Pavel’s Archelon surveyed the dwindling numbers of swimming reptiles, and she is correct in painting a picture of a gradual extinction. While pop fiction may suggest the dinosaurs became extinct overnight, the reality is that they were declining over periods of millions of years – a longer time period than homo sapiens has inhabited this planet! Pavel’s poignant moments where Archelon watches the mosasaurs and ichthyosaurs disappear does coincide with history as we know it. “Large vertebrates in the ocean failed to make the transition to the Cenozoic Era. Most important was the disappearance of the mosasaur and plesiosaur reptiles and of the largest marine turtles” (Stanley, 137). Stanley’s Extinction also provides more detail about the geographic and geologic changes of the continents over time, including the shallow seas that once covered much of North America. Pavel’s dramatic description of the rise of the Rockies also fits our current knowledge of the history of these ancient mountains.
In the end, Pavel’s Archelon finds himself suddenly buried on the sea floor. Fossil formation depends on such a live or sudden burial to protect the body from the elements and allow for the gradual replacement of once-living tissue with the minerals that become the fossil (Strauss, 33). This process has been known for many years, recounted many times in books such as The Album of Prehistoric Animals (McGowen, 43).
Frances K. Pavel’s great attention to biology, paleontology, and geology makes Archelon a story that educates as much as it entertains. But we perceive that hard science was no more important to her than a world view highlighted throughout her narrative. Pavel shows us a world where both protagonist and antagonist, and all the supporting characters, inhabit a web of eating and being eaten. All of her creatures take part in this perpetual cycle. Pavel also takes the long view of biology. Archelon dies, but life continues. One turtle dies, but turtles live on. Life forms and species vanish, but new species take their place. Pavel shows us, too, the geologic perspective. As immense as our challenges and pains may seem, they are but brief seconds on the geologic clock of the planet. Pavel writes of peace and pain, tiny moments and sweeping historical vistas, individual lives and the history of life on this planet. In Pavel’s view, each of these perspectives has meaning. We are neither insignificant nor the center of the universe, but both at once. And that, as Pavel writes, is the way of nature.
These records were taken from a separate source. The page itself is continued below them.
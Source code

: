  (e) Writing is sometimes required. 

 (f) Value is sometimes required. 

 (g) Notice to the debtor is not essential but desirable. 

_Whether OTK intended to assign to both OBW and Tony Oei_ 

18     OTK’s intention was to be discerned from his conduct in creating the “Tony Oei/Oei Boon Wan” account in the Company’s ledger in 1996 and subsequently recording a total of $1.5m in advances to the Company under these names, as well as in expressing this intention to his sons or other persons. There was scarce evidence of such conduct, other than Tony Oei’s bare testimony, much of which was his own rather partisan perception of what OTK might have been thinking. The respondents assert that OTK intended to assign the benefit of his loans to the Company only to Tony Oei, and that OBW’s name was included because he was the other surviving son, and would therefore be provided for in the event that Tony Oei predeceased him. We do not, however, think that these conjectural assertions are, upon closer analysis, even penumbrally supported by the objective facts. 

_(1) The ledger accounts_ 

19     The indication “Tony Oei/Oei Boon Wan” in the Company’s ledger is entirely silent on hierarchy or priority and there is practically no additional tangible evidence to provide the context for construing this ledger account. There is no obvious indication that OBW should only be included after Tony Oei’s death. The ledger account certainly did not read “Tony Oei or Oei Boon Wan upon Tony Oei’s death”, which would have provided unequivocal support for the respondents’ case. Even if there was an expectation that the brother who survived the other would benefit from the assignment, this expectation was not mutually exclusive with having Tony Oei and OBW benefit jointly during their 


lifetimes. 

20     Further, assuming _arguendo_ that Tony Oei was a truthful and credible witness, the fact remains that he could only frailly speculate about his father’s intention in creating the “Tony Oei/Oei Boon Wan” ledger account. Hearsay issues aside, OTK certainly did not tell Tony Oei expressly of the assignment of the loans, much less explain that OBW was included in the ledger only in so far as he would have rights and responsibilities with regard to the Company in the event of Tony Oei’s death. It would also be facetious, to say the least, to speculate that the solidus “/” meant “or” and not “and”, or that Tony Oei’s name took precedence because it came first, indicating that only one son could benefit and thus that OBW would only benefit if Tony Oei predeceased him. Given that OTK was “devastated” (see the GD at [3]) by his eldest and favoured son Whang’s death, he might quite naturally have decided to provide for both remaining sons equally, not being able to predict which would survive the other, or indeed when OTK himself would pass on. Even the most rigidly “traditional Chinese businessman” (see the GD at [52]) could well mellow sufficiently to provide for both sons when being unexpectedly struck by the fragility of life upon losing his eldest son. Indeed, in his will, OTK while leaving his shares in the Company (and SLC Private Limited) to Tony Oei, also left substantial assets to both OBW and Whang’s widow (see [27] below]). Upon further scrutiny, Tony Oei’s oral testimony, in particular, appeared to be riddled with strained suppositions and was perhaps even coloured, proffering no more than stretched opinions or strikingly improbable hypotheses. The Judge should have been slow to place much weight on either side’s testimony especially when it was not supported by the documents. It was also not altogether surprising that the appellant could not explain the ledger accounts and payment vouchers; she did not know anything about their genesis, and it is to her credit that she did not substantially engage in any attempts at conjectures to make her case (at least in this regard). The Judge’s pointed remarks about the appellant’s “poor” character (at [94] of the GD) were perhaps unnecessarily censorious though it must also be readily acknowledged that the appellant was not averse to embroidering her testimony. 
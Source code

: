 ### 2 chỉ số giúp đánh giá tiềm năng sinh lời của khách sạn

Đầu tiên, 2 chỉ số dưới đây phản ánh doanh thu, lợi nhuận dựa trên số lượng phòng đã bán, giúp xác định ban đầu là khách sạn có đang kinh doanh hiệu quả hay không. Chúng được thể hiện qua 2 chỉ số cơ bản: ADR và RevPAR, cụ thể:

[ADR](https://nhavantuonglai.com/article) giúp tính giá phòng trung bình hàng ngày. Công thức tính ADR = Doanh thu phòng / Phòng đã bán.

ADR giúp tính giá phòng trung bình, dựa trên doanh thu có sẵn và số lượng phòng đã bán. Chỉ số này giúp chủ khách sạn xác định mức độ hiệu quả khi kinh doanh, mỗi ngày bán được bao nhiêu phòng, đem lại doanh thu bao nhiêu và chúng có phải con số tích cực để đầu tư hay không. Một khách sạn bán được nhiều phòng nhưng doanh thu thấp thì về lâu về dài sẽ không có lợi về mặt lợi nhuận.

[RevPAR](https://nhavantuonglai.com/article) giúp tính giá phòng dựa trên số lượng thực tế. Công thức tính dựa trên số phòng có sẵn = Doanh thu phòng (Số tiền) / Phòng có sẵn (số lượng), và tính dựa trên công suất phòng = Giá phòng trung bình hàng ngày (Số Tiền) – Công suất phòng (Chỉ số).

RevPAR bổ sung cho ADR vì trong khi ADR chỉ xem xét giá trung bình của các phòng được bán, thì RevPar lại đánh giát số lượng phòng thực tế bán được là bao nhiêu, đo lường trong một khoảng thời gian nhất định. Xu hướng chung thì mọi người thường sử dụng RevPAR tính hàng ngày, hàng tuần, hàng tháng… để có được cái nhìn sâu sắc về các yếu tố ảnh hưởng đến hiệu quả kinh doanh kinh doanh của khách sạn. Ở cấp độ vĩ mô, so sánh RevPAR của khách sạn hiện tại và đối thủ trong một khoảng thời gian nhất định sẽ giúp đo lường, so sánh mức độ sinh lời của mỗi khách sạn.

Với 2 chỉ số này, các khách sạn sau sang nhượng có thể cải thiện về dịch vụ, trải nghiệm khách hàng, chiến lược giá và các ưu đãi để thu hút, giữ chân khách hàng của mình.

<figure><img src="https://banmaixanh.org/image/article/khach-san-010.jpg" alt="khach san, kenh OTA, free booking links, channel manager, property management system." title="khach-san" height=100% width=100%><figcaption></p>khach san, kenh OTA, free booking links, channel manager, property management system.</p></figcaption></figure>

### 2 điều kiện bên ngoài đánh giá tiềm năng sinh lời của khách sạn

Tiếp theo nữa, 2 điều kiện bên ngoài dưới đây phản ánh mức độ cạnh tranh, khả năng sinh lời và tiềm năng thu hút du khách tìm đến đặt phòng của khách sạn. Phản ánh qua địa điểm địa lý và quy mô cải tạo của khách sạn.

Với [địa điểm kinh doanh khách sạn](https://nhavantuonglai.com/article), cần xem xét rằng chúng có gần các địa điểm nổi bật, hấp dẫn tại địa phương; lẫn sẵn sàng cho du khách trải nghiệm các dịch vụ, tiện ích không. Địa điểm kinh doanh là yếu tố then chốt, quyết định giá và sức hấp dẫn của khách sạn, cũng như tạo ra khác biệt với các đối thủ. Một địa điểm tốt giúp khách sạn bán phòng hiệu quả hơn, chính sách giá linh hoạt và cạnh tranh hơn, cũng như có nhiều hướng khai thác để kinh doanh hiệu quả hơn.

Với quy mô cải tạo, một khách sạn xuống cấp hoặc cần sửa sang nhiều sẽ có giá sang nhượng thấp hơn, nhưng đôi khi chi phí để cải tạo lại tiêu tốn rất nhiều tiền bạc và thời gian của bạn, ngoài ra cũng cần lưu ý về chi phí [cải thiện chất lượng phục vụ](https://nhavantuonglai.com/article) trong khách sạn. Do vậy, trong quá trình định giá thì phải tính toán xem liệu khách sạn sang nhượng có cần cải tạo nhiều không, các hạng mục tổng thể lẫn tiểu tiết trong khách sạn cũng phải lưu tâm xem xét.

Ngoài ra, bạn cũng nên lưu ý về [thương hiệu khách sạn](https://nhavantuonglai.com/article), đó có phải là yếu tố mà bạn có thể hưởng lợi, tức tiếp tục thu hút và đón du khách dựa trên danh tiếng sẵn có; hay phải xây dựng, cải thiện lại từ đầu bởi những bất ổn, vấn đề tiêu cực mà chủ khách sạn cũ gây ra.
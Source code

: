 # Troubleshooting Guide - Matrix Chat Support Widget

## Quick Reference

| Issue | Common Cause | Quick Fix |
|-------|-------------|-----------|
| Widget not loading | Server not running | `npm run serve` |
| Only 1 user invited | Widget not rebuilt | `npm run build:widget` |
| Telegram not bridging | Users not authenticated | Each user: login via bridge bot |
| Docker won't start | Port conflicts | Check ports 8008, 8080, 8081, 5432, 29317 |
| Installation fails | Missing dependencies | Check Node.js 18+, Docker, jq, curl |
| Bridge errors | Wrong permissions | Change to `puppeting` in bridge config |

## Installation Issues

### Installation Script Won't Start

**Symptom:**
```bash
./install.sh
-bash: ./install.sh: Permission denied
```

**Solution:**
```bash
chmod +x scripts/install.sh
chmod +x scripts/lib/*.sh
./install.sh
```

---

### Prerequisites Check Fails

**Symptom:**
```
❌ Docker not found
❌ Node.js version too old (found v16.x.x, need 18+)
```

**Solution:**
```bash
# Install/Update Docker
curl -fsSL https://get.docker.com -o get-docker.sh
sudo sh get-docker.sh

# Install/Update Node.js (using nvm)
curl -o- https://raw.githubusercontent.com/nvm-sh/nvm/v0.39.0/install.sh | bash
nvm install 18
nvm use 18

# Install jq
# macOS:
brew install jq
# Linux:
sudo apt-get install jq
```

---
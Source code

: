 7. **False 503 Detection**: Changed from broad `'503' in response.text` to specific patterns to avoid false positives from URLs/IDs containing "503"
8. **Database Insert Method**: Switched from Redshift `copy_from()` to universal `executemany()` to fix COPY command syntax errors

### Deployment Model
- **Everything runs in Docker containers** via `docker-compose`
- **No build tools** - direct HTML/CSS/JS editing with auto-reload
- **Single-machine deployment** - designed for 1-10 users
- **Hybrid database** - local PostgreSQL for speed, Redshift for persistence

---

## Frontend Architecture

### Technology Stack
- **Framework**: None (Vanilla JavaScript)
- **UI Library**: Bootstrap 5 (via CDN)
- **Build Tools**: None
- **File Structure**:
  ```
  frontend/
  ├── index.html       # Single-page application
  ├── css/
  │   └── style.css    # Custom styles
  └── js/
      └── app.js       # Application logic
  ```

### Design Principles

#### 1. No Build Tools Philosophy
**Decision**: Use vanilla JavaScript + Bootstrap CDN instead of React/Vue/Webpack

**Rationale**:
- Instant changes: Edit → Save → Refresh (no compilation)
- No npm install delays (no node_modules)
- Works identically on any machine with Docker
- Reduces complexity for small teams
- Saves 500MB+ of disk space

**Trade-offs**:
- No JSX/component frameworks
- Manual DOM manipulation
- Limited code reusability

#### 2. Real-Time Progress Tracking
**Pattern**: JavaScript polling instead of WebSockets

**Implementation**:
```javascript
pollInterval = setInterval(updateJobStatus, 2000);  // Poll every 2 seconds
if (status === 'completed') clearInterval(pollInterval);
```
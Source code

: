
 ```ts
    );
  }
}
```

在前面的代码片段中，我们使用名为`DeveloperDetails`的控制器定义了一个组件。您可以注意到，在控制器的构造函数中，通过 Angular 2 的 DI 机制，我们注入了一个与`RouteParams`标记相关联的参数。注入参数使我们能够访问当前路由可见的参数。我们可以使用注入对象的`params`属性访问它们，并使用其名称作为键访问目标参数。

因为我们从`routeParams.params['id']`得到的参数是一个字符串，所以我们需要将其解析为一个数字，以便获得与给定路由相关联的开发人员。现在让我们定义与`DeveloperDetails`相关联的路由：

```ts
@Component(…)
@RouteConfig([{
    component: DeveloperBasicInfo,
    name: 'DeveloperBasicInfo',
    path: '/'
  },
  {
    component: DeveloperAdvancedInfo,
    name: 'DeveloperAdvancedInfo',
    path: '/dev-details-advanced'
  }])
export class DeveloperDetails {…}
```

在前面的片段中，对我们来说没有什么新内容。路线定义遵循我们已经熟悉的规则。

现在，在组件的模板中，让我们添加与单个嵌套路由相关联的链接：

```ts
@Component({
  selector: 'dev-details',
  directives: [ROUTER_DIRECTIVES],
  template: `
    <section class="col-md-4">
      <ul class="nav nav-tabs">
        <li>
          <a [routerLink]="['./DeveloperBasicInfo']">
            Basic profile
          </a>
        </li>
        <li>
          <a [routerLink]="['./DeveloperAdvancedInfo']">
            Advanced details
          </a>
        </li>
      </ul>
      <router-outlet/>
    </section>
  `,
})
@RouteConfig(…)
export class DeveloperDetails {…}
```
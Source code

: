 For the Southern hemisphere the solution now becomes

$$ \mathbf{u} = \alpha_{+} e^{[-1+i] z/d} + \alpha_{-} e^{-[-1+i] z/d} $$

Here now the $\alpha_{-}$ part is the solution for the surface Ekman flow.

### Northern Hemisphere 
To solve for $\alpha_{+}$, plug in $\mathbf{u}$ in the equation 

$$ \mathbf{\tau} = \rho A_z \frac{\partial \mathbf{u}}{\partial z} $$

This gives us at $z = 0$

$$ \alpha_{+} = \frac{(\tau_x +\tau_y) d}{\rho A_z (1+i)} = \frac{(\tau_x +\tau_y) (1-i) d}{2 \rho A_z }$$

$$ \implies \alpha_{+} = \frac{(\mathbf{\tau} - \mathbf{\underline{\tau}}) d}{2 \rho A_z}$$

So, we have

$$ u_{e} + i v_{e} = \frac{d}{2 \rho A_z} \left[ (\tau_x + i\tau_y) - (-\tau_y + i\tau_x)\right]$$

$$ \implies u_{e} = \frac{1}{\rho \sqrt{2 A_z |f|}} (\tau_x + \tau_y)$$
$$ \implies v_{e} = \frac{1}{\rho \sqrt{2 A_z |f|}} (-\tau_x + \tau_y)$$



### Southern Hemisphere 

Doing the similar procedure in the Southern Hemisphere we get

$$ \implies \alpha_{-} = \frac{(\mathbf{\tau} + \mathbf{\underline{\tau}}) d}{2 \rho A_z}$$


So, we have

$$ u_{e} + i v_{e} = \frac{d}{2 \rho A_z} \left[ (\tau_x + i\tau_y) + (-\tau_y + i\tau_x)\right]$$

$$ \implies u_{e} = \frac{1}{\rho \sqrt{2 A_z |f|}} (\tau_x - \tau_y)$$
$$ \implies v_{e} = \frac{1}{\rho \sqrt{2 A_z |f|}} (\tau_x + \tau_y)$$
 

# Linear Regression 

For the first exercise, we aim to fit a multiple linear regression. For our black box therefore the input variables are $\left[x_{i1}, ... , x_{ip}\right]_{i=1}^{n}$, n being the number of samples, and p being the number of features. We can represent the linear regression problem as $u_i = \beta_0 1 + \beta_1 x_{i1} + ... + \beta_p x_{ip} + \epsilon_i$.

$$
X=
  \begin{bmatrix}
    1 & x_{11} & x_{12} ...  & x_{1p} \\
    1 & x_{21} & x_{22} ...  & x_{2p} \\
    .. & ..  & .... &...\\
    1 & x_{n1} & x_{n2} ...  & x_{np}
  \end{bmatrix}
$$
Black Hills Institute of Geological Research, Inc. The Archelon. 2011, accessed 10/11/2011. <http://www.bhigr.com/pages/info/info_arch.htm>
Castro, Peter and Michael E. Huber. Marine Biology. Boston: McGraw Hill, 2008.
Dixon, Dougal. The World Encyclopedia of Dinosaurs & Prehistoric Creatures. London: Lorenz Books, 2007.
Everhart, Mike. Marine Turtles from the Western Interior Sea. 2011, accessed 10/11/2011 <http://www.oceansofkansas.com/Turtles.html>
Matthews, Rupert. Dinosaurs Through Time. China: McRae Books Srl, 2007.
McGowen, Tom. Album of Prehistoric Animals. Chicago: Rand McNally, 1974.
McLoughlin, John C. Archosauria: A New Look at the Old Dinosaur. New York: Viking Press, 1979.
Pavel, Frances K. Archelon and the Sea Dragon. Chicago: Regensteiner Publishing Enterprises, 1975.
Stanley, Steven M. Extinction. New York: Scientific American Books, 1987.
Strauss, Roberta, ed. The World around Us #15: The Illustrated Story of Prehistoric Animals. New York: Gilberton, Nov. 1959.